[Action item]
From the line that contains "getPlanePositionX| Image 0 Plane 161" through the line that contains "getPlanePositionX| Image 0 Plane 163", output every line of the listing below exactly and leave out all the rest.

[Material for this exercise]
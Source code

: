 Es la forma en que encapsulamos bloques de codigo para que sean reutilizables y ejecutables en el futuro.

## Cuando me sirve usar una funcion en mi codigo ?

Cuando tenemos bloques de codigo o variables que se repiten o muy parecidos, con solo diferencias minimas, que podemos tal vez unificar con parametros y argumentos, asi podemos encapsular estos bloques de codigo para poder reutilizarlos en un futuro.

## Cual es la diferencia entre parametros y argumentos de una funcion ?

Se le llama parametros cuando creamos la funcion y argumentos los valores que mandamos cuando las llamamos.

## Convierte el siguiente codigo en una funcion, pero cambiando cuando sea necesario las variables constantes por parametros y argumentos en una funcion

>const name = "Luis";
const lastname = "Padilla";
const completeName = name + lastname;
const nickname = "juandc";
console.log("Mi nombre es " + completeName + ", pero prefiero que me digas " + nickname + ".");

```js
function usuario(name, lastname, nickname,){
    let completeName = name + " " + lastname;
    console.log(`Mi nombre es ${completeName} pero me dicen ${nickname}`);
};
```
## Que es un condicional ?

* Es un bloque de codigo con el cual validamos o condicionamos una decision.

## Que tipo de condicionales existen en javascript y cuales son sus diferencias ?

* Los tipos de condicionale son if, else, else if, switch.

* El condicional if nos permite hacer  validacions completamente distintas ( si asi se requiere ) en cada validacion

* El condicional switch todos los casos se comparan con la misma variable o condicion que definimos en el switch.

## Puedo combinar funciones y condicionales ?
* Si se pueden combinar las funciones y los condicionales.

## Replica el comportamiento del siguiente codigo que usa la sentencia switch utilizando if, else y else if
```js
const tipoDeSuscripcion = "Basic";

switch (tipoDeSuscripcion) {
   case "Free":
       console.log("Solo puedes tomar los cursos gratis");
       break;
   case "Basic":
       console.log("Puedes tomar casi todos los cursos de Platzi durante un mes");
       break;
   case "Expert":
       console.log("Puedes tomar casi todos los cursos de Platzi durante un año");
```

* * *

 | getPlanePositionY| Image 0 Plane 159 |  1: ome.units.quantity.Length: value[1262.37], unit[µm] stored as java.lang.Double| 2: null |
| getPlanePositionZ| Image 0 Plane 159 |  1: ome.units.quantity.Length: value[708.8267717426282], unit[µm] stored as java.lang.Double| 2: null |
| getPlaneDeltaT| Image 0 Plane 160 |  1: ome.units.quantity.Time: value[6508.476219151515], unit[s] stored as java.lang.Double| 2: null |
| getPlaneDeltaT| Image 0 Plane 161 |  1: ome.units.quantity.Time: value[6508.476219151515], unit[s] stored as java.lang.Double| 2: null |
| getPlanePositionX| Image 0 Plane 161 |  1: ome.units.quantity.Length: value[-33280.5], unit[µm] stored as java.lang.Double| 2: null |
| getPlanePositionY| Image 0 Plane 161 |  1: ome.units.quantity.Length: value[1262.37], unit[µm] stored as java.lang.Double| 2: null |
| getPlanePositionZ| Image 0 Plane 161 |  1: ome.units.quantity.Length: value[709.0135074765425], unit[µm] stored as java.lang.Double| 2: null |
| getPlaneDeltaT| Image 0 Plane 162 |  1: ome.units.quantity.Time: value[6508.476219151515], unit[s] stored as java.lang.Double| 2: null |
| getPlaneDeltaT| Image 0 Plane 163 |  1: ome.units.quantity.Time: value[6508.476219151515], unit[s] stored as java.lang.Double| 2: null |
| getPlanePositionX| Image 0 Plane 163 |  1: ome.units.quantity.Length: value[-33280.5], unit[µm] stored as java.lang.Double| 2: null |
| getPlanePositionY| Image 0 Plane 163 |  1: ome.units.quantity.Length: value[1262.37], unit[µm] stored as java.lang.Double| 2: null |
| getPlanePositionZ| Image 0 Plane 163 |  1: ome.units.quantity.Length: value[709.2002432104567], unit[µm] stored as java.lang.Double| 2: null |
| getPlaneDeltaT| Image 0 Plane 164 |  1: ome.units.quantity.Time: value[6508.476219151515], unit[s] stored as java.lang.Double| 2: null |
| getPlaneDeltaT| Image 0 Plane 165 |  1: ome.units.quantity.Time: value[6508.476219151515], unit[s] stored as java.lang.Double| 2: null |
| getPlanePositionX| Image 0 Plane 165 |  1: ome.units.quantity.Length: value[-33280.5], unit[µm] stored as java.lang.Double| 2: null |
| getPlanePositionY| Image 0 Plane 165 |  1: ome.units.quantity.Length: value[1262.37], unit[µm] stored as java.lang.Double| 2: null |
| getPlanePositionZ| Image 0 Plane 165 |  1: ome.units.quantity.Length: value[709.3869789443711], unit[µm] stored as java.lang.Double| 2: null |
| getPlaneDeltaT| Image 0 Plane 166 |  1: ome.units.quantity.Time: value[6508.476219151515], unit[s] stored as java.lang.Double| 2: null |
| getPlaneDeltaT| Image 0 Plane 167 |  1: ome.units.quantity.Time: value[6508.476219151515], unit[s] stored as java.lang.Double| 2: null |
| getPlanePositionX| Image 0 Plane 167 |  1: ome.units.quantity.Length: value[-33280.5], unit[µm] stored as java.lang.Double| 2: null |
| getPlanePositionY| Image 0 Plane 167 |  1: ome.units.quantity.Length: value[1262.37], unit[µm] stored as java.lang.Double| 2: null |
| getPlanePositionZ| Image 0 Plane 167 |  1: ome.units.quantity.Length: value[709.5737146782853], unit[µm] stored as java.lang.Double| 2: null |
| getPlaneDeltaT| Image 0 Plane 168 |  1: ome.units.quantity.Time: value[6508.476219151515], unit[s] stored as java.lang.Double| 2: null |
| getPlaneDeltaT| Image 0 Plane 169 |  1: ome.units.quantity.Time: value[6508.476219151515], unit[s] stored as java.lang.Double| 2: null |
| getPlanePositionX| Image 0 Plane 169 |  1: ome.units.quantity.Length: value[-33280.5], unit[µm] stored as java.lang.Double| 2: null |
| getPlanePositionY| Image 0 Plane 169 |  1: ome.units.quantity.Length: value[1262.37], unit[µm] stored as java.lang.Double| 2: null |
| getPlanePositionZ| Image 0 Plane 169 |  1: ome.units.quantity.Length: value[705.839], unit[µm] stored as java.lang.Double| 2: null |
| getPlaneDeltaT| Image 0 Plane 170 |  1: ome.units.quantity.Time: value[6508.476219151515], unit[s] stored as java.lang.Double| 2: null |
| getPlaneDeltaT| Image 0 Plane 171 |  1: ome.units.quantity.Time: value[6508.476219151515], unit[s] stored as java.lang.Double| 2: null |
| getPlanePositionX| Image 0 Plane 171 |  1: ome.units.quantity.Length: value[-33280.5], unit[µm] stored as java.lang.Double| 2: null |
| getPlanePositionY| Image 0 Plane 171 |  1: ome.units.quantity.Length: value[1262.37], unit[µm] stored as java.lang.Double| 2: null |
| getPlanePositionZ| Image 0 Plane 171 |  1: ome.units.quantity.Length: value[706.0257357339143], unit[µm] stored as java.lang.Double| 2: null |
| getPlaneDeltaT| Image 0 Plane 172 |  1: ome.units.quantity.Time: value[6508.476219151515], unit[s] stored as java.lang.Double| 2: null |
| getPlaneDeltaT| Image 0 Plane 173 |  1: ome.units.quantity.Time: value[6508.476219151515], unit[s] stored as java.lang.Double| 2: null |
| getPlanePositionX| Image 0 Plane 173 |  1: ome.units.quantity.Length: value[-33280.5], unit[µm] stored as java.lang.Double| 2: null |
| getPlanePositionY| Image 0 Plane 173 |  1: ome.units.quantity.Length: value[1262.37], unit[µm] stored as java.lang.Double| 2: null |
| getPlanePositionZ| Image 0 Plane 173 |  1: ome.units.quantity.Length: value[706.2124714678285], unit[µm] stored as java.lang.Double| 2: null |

[Solution to this task]
| getPlanePositionX| Image 0 Plane 161 |  1: ome.units.quantity.Length: value[-33280.5], unit[µm] stored as java.lang.Double| 2: null |
| getPlanePositionY| Image 0 Plane 161 |  1: ome.units.quantity.Length: value[1262.37], unit[µm] stored as java.lang.Double| 2: null |
| getPlanePositionZ| Image 0 Plane 161 |  1: ome.units.quantity.Length: value[709.0135074765425], unit[µm] stored as java.lang.Double| 2: null |
| getPlaneDeltaT| Image 0 Plane 162 |  1: ome.units.quantity.Time: value[6508.476219151515], unit[s] stored as java.lang.Double| 2: null |
| getPlaneDeltaT| Image 0 Plane 163 |  1: ome.units.quantity.Time: value[6508.476219151515], unit[s] stored as java.lang.Double| 2: null |
| getPlanePositionX| Image 0 Plane 163 |  1: ome.units.quantity.Length: value[-33280.5], unit[µm] stored as java.lang.Double| 2: null |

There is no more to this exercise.